### [Exercise directions]
Transcribe the records exactly from the line with "communications. The simple" to the end, both included.

### [Stored data]
· · ·

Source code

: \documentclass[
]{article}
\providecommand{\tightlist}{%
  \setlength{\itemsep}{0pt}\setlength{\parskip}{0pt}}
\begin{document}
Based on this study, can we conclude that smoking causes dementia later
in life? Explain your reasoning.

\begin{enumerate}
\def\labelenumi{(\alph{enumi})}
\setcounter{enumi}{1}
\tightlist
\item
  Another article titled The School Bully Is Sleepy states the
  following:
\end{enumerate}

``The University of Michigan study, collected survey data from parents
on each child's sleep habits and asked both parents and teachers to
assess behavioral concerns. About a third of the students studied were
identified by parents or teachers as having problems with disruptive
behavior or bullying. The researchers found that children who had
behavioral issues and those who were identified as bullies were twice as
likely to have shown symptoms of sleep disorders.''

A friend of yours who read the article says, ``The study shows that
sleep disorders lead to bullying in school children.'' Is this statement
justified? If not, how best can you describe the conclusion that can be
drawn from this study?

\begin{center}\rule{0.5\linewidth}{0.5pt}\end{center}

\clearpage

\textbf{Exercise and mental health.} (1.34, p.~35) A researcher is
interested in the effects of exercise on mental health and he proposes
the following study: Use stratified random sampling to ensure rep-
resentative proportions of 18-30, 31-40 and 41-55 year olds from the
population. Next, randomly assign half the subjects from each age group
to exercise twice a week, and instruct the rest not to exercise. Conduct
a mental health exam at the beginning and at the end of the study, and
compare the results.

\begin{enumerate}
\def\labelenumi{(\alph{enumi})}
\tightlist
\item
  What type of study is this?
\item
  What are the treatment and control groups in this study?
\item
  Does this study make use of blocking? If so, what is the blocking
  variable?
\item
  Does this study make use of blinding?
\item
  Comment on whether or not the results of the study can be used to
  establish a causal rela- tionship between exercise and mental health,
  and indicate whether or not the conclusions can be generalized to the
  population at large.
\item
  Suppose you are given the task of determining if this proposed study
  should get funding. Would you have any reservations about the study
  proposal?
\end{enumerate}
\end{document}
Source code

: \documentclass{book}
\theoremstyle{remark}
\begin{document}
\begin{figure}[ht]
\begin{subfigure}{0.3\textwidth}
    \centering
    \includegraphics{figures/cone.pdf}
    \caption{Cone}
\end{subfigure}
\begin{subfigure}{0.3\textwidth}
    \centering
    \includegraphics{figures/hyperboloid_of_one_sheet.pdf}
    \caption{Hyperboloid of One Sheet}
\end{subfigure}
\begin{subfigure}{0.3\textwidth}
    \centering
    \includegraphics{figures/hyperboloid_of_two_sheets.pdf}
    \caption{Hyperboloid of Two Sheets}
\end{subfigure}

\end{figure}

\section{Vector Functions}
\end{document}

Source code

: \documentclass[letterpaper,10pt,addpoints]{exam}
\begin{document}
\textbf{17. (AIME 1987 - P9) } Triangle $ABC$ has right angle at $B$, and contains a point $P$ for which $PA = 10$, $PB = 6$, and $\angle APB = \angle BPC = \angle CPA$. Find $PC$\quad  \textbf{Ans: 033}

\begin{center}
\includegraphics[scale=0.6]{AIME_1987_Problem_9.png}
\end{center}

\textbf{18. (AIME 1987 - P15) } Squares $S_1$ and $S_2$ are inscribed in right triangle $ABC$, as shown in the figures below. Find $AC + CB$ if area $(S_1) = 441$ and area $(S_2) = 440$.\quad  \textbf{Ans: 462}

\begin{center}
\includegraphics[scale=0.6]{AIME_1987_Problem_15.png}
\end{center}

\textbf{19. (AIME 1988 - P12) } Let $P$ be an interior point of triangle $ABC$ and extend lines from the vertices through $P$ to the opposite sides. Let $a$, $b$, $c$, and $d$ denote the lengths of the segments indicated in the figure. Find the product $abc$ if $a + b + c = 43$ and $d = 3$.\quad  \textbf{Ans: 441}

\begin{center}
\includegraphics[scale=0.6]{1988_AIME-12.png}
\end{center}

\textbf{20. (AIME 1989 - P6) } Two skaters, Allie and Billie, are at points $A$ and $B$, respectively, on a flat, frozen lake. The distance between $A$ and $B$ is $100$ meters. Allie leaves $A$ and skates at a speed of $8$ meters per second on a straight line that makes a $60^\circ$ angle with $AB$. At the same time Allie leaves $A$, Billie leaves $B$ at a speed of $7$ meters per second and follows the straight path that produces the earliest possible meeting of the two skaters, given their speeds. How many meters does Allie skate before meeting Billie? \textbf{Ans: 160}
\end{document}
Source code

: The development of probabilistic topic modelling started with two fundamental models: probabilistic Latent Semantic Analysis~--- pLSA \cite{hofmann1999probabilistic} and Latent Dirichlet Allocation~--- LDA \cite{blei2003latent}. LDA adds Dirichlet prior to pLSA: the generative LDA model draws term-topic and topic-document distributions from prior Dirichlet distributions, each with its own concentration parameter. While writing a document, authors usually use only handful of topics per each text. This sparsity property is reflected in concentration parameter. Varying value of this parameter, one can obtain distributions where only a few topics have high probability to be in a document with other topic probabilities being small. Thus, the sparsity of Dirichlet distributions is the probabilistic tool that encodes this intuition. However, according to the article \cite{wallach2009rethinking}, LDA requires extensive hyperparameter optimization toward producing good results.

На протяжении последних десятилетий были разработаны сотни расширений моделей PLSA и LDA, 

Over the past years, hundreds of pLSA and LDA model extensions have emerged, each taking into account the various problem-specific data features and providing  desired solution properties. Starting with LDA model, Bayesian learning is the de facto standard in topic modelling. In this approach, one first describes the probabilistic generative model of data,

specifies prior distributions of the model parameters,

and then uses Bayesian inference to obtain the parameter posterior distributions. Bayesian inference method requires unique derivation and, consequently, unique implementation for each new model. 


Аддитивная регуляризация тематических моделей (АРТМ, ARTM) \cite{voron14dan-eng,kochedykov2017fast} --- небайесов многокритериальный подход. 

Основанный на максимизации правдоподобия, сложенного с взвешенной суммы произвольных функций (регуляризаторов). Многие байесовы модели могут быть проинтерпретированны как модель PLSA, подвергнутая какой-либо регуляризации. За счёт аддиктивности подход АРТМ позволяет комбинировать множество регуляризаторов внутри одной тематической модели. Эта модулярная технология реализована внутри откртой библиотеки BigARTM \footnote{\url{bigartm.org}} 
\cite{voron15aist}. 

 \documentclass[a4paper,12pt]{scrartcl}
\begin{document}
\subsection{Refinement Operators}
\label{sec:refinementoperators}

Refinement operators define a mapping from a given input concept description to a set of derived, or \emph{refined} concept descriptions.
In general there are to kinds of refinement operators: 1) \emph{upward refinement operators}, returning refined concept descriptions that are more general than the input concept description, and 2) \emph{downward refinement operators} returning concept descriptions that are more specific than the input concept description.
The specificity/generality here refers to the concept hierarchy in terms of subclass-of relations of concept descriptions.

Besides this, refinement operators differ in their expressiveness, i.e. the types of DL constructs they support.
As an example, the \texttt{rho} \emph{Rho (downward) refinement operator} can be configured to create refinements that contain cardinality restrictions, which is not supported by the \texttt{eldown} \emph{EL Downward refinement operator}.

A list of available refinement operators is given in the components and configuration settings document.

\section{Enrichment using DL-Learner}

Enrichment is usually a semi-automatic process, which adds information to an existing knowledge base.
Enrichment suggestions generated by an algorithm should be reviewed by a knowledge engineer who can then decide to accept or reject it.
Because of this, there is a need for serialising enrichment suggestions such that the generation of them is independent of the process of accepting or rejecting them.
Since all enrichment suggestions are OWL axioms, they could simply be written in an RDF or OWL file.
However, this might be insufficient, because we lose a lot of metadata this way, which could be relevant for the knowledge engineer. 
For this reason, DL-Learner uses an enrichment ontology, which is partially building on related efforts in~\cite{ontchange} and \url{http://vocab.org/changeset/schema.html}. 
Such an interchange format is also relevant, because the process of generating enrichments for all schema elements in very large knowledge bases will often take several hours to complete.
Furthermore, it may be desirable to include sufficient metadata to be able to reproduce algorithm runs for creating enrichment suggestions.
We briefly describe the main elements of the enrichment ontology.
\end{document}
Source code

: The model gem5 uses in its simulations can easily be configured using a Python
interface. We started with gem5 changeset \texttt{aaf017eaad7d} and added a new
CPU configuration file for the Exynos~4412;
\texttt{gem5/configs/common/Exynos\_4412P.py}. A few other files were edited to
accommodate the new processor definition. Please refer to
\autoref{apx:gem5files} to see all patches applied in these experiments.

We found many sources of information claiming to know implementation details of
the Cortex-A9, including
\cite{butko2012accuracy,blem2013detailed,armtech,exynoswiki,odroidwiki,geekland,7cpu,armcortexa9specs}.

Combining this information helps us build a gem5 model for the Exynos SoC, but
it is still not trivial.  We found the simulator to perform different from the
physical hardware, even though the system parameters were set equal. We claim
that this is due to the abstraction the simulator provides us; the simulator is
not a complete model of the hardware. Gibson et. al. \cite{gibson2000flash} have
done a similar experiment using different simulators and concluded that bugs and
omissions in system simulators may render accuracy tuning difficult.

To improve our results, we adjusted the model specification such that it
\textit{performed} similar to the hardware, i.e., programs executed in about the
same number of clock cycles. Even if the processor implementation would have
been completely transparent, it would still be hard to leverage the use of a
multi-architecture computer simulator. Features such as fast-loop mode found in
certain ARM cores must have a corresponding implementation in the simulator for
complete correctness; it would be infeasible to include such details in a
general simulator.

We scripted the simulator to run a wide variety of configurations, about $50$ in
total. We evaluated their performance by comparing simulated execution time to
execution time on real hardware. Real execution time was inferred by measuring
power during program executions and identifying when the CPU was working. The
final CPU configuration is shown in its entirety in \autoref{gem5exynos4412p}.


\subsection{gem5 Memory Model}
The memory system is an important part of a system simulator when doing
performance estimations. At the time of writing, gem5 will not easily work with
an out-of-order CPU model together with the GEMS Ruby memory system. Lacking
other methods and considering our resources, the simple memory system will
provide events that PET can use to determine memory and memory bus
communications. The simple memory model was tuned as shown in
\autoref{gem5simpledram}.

· · ·

### [Solution for this exercise]
communications. The simple memory model was tuned as shown in
\autoref{gem5simpledram}.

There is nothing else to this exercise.